* Activity:
Every line from the one with "At the start, day" to the one with "Now to start", including those two, is to be copied exactly; all other lines of the entries below are left out.

Provided records section start

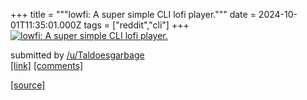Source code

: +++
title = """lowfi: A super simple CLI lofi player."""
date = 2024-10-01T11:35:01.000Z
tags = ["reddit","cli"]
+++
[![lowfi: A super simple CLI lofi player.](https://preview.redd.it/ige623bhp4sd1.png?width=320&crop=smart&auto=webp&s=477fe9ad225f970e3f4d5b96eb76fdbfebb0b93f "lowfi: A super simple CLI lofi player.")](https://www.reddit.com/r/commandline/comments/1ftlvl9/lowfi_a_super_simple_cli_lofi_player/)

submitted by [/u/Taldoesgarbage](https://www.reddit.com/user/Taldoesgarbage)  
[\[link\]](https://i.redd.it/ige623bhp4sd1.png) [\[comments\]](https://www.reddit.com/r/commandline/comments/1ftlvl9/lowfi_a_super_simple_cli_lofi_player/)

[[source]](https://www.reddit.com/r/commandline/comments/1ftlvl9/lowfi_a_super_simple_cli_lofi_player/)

Provided records section end
Provided records section start

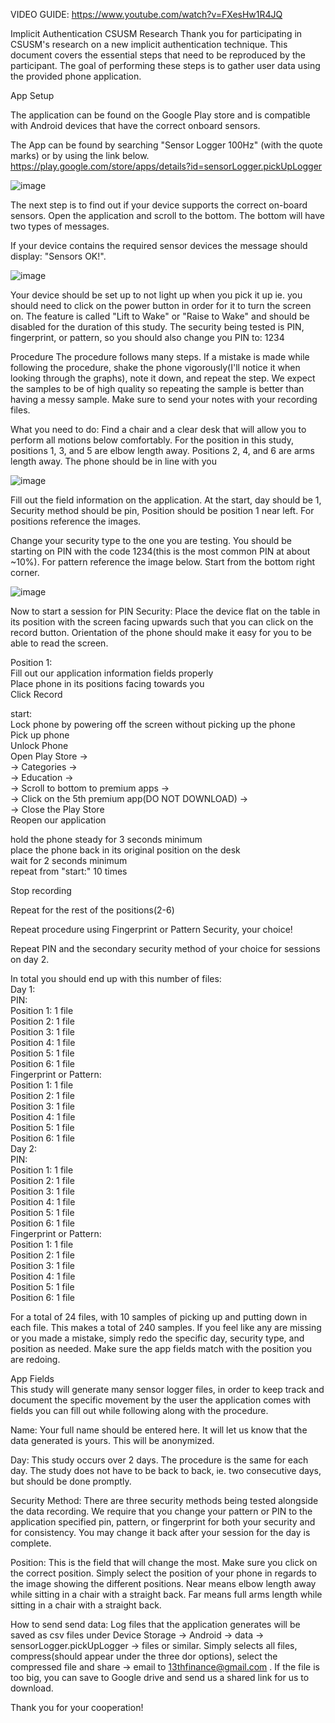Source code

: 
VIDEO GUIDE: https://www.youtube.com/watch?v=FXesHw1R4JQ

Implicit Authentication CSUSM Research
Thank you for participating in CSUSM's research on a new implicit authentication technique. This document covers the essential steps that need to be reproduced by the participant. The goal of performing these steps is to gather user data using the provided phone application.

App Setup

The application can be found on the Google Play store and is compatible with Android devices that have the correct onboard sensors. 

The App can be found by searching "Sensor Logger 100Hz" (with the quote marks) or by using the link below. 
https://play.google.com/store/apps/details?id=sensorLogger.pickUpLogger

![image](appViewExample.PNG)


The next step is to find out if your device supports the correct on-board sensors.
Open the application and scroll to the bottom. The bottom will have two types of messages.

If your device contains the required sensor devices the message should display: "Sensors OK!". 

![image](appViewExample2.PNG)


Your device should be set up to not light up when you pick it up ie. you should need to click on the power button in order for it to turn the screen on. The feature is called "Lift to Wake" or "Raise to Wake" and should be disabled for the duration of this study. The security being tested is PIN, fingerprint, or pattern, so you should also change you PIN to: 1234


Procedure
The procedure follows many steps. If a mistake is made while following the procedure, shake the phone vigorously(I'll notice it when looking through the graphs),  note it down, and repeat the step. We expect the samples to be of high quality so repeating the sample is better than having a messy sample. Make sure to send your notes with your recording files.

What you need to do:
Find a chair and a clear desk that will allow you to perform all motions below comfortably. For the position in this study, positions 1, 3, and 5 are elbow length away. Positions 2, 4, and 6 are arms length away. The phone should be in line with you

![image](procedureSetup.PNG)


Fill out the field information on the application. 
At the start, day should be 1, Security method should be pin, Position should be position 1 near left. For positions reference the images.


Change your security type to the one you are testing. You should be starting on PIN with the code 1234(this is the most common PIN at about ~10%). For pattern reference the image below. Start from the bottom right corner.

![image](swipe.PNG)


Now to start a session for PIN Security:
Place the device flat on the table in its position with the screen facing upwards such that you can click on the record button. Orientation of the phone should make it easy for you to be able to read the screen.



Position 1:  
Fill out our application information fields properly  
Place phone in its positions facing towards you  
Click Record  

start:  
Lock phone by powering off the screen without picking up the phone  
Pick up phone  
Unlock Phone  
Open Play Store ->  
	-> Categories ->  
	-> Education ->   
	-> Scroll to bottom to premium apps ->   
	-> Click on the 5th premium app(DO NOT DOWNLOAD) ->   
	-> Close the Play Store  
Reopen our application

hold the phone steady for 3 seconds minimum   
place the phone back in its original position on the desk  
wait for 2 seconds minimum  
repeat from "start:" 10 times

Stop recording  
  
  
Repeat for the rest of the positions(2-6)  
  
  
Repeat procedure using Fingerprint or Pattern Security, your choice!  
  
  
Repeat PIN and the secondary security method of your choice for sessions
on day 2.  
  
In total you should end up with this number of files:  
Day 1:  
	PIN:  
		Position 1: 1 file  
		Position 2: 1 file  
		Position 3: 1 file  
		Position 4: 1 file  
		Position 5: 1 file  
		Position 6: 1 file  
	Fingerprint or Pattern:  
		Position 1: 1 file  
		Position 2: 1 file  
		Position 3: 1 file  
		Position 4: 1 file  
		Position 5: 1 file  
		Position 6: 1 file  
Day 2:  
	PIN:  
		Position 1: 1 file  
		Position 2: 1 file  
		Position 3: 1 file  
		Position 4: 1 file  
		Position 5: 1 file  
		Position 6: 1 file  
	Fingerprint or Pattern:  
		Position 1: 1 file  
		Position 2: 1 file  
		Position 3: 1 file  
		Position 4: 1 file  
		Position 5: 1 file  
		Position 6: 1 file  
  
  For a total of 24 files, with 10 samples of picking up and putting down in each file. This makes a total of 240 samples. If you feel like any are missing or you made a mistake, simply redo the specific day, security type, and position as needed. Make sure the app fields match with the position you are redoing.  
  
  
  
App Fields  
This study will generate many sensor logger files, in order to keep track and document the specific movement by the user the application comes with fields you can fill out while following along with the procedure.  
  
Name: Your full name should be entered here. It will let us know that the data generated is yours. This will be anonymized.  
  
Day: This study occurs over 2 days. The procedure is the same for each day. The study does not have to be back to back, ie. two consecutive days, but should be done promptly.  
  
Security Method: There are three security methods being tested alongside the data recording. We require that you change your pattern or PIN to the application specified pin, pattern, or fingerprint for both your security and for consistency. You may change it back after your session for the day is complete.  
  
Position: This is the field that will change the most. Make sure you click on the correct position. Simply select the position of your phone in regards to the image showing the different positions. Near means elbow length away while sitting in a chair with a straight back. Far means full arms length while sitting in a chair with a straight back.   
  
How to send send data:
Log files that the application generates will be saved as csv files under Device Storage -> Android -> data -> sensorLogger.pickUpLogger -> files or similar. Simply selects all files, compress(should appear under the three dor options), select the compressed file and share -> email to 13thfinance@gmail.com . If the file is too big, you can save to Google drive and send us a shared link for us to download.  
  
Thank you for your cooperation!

Provided records section end
Provided records section start

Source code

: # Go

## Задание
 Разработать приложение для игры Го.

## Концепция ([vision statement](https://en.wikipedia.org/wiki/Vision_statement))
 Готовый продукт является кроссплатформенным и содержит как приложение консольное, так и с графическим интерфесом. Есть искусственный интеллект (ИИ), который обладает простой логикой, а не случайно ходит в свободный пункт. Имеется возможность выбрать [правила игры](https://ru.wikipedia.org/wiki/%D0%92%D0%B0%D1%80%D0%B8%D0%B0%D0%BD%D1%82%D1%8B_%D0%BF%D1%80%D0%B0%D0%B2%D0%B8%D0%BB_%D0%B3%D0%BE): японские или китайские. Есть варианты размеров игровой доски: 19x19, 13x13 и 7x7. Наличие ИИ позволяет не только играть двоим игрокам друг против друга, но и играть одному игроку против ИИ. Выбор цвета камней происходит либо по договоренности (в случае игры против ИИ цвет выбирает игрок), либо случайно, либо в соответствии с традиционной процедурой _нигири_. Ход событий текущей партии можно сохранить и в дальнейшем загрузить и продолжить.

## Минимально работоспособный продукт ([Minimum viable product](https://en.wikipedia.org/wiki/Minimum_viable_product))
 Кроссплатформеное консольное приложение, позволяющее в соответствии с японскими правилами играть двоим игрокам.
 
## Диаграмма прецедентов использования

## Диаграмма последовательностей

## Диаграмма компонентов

Provided records section end

* Response to this task:
At the start, day should be 1, Security method should be pin, Position should be position 1 near left. For positions reference the images.


Change your security type to the one you are testing. You should be starting on PIN with the code 1234(this is the most common PIN at about ~10%). For pattern reference the image below. Start from the bottom right corner.

![image](swipe.PNG)


Now to start a session for PIN Security:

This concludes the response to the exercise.